> [Try it] Everything from the line containing "## Опыт работы" through the line containing "- Владею английским языком на уровне B1-B2." in the listing below should be copied exactly, and nothing more.

> [Data excerpts]
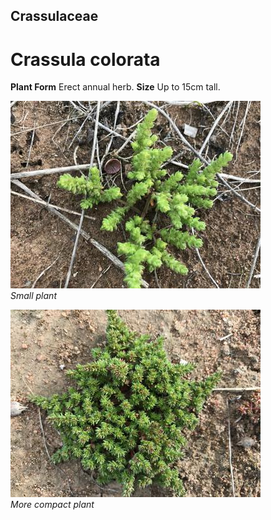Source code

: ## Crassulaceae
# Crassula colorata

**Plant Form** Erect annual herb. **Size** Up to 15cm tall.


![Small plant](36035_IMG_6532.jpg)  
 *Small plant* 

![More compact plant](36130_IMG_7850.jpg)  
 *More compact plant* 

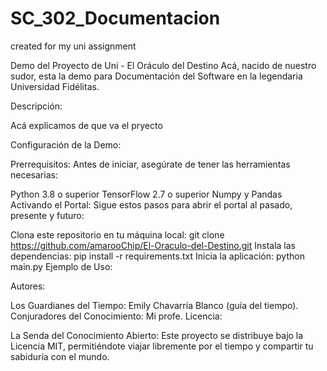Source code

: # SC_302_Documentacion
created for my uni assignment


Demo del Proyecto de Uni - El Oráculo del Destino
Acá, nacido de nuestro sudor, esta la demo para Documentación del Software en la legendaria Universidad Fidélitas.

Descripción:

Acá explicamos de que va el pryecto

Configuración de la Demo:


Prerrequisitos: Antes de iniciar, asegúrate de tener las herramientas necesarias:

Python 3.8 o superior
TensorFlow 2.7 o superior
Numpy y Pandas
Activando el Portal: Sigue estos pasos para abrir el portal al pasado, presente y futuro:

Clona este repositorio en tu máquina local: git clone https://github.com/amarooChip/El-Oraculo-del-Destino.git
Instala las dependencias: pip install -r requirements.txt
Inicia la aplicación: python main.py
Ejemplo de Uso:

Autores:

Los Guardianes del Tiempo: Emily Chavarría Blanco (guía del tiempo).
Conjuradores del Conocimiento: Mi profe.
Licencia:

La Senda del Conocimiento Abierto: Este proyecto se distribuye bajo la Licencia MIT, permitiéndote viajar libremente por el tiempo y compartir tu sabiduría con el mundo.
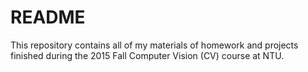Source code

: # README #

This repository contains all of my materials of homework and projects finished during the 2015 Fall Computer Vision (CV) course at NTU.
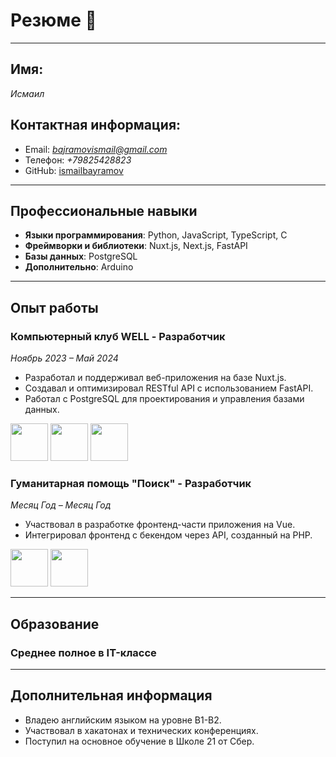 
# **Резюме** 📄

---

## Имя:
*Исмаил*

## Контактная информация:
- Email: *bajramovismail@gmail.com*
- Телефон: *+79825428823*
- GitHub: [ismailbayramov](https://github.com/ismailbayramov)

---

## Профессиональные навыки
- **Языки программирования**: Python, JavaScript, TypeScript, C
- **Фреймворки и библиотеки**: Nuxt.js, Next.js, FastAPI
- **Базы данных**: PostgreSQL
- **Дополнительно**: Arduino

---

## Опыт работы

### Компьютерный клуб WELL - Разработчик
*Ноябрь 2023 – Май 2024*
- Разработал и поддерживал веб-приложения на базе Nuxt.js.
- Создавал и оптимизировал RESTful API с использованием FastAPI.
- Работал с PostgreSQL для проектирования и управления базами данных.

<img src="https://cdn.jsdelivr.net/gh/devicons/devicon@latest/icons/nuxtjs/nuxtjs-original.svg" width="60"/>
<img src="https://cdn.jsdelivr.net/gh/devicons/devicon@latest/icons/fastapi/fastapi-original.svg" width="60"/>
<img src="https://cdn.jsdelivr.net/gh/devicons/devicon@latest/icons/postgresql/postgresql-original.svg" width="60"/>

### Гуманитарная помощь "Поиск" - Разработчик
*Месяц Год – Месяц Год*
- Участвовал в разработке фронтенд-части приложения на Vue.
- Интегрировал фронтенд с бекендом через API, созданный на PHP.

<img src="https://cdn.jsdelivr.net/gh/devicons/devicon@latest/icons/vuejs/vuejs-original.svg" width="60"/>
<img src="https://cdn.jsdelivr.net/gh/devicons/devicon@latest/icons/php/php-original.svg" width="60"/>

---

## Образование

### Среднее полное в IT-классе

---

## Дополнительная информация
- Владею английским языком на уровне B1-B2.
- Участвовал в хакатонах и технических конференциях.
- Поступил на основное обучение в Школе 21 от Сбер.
==
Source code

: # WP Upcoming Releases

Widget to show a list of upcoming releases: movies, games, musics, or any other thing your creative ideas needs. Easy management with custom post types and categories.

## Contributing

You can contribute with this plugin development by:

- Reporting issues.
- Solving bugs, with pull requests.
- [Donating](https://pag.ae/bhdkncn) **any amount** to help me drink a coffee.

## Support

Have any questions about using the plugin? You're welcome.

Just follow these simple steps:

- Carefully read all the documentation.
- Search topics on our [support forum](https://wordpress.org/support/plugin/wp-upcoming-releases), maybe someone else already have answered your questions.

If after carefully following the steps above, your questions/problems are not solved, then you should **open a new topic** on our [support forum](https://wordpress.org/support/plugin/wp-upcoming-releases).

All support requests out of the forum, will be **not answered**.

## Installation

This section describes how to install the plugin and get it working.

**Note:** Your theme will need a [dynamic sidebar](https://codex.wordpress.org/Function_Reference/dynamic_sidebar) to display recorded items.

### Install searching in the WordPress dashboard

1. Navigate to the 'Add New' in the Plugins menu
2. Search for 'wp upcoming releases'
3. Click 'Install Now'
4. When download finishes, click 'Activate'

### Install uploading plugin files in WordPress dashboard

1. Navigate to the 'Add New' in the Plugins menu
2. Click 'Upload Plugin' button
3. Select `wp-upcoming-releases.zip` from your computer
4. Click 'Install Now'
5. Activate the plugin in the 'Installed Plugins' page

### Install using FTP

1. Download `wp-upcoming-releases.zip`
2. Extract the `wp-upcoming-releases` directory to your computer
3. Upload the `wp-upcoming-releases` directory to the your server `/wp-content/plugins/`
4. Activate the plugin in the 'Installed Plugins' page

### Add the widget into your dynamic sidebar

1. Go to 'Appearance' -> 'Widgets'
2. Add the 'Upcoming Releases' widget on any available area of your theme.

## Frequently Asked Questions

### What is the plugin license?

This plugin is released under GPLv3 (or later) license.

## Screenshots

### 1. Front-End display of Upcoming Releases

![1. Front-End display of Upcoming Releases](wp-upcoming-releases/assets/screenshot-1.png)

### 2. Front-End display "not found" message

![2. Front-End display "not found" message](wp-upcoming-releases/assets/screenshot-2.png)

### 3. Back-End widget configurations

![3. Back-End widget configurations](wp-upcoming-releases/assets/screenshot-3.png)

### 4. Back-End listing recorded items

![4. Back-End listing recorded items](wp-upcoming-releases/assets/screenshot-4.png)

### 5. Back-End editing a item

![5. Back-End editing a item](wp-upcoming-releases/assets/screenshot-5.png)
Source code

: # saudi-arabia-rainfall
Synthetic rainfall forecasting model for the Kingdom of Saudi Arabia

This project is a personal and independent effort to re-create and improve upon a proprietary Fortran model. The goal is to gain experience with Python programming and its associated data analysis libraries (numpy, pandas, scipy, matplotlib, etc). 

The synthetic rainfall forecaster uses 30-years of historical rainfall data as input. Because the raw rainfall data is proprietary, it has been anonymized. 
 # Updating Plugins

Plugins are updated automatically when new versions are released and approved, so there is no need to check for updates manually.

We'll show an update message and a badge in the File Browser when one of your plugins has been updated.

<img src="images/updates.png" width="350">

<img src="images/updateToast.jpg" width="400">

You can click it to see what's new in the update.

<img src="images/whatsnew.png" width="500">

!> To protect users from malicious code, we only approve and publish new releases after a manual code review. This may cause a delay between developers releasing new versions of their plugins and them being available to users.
---
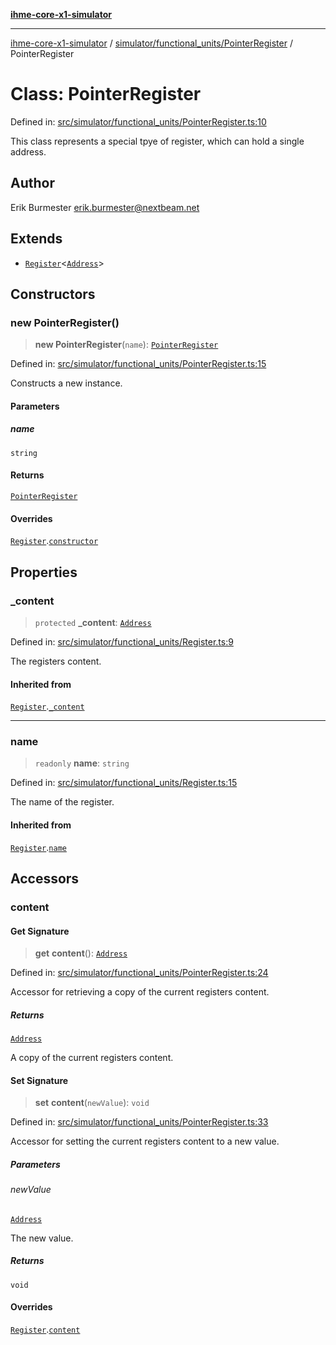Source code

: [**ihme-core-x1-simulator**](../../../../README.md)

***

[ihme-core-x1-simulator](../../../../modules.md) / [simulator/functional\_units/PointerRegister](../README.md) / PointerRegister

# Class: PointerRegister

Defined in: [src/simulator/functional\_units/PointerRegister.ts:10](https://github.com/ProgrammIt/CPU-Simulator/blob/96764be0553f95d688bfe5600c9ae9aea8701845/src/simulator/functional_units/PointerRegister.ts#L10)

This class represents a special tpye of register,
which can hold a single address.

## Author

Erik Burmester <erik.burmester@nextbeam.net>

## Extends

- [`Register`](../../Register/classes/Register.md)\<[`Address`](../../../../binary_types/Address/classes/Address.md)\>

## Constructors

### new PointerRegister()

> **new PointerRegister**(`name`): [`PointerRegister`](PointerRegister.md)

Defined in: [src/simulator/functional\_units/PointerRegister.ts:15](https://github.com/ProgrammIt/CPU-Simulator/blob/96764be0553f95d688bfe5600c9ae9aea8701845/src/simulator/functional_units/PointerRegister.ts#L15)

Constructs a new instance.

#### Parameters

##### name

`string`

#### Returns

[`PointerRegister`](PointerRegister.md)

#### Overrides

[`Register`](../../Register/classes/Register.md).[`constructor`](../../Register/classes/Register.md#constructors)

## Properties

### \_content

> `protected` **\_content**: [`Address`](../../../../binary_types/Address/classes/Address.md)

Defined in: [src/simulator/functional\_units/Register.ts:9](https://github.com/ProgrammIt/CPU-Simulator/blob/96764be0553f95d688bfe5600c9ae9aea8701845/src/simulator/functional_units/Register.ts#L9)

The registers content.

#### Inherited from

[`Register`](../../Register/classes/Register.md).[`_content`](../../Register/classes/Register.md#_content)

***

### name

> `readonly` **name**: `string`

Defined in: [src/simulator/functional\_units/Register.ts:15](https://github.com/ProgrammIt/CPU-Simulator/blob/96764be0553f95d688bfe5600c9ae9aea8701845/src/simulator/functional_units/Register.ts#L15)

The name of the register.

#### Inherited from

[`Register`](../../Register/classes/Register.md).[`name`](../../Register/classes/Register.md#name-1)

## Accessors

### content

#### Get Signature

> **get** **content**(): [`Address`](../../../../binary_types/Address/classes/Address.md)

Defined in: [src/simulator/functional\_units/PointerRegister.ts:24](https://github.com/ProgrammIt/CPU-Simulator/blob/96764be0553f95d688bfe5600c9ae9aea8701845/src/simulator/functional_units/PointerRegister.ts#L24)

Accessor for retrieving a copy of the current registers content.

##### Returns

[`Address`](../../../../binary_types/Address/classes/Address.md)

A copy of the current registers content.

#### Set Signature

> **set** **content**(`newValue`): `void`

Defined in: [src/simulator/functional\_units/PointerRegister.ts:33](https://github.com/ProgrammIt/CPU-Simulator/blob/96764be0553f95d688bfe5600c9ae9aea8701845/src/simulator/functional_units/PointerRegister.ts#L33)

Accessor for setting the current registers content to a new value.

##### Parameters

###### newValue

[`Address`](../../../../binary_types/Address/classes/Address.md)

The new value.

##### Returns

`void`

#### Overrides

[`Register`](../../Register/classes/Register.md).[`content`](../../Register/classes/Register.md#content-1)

> [Answer to this exercise]
## Опыт работы

### Компьютерный клуб WELL - Разработчик
*Ноябрь 2023 – Май 2024*
- Разработал и поддерживал веб-приложения на базе Nuxt.js.
- Создавал и оптимизировал RESTful API с использованием FastAPI.
- Работал с PostgreSQL для проектирования и управления базами данных.

<img src="https://cdn.jsdelivr.net/gh/devicons/devicon@latest/icons/nuxtjs/nuxtjs-original.svg" width="60"/>
<img src="https://cdn.jsdelivr.net/gh/devicons/devicon@latest/icons/fastapi/fastapi-original.svg" width="60"/>
<img src="https://cdn.jsdelivr.net/gh/devicons/devicon@latest/icons/postgresql/postgresql-original.svg" width="60"/>

### Гуманитарная помощь "Поиск" - Разработчик
*Месяц Год – Месяц Год*
- Участвовал в разработке фронтенд-части приложения на Vue.
- Интегрировал фронтенд с бекендом через API, созданный на PHP.

<img src="https://cdn.jsdelivr.net/gh/devicons/devicon@latest/icons/vuejs/vuejs-original.svg" width="60"/>
<img src="https://cdn.jsdelivr.net/gh/devicons/devicon@latest/icons/php/php-original.svg" width="60"/>

---

## Образование

### Среднее полное в IT-классе

---

## Дополнительная информация
- Владею английским языком на уровне B1-B2.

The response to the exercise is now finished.